Directions for this task:
Please find all lines in the data that hold the string "times" and copy them.
*** Opening Entries provided ***
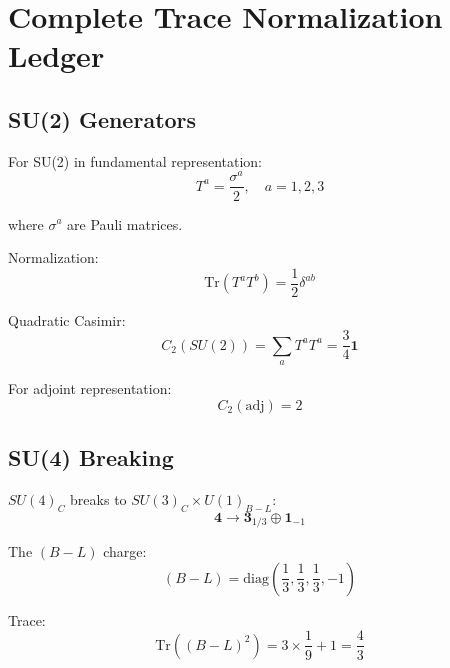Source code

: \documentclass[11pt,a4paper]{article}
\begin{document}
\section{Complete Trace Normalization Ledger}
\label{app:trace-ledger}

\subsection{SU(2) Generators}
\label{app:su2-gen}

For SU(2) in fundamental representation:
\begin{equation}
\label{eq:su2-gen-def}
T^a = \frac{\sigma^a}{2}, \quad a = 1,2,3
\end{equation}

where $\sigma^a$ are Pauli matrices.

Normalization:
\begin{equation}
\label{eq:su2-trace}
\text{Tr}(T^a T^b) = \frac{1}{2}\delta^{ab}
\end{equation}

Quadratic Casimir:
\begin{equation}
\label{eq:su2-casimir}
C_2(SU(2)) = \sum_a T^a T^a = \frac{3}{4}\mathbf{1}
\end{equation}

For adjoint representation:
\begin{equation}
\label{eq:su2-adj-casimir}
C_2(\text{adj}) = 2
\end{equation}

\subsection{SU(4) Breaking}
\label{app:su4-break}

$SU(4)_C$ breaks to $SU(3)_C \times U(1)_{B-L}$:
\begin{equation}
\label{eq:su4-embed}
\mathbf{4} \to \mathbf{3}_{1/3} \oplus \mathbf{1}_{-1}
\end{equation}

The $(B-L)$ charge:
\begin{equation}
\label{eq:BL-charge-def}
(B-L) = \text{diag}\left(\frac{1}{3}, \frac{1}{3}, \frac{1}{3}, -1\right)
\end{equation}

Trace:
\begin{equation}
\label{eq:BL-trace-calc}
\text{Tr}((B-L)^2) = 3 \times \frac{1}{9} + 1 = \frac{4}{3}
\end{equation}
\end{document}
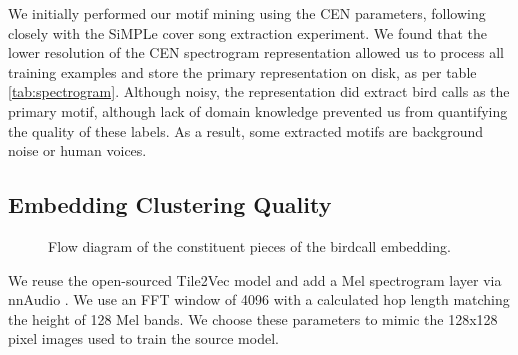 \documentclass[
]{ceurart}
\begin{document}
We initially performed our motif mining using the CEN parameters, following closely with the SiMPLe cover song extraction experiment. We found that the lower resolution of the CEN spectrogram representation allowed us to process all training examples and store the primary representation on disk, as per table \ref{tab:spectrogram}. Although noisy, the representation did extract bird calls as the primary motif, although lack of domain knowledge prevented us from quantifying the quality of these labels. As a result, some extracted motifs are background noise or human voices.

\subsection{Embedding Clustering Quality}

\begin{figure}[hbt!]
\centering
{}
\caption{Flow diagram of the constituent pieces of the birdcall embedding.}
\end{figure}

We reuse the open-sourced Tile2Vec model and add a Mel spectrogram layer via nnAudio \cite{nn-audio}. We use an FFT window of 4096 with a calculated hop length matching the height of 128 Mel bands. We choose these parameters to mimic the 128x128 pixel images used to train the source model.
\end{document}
*** Closing Entries provided ***
*** Opening Entries provided ***
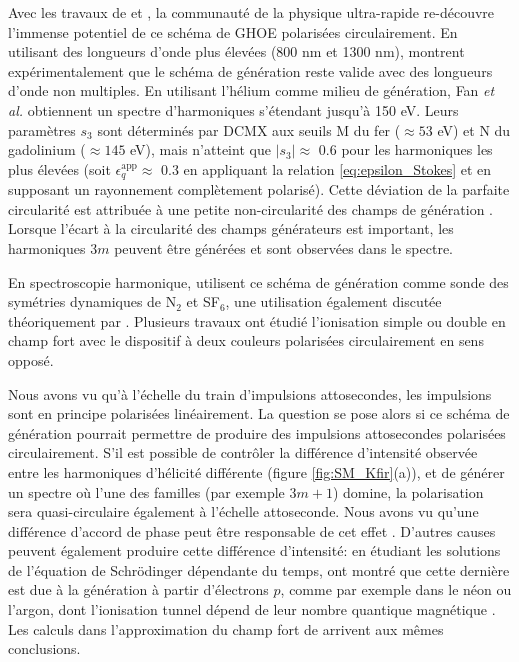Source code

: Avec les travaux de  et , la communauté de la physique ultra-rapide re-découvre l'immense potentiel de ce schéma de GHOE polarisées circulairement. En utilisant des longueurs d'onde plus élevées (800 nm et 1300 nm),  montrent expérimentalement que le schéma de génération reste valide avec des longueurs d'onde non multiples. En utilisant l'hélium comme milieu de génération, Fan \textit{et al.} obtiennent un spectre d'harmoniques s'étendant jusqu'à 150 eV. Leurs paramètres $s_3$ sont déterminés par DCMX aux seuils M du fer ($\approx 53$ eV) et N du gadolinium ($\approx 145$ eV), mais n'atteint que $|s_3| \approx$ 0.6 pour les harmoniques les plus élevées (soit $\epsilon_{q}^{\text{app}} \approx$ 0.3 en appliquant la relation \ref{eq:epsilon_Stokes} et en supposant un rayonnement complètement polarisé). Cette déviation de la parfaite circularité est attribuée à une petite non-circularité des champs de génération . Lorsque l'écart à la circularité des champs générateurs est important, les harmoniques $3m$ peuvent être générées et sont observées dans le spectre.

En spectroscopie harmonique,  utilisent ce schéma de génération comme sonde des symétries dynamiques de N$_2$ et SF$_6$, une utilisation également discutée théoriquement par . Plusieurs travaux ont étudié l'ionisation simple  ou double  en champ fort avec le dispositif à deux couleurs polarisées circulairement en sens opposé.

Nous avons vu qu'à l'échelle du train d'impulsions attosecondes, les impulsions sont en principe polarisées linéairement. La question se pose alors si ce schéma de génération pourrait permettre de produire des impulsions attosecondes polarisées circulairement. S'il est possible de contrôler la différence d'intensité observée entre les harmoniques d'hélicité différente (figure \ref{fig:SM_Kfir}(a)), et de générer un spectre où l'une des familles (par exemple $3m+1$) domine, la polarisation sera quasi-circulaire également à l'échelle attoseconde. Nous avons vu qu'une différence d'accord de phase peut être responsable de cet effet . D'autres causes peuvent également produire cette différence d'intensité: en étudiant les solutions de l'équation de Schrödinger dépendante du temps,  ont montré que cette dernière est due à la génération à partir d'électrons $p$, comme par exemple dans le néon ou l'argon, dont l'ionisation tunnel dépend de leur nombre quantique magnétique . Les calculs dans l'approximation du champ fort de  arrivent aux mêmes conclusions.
*** Closing Entries provided ***
Answer to the exercise:
$SU(4)_C$ breaks to $SU(3)_C \times U(1)_{B-L}$:
\text{Tr}((B-L)^2) = 3 \times \frac{1}{9} + 1 = \frac{4}{3}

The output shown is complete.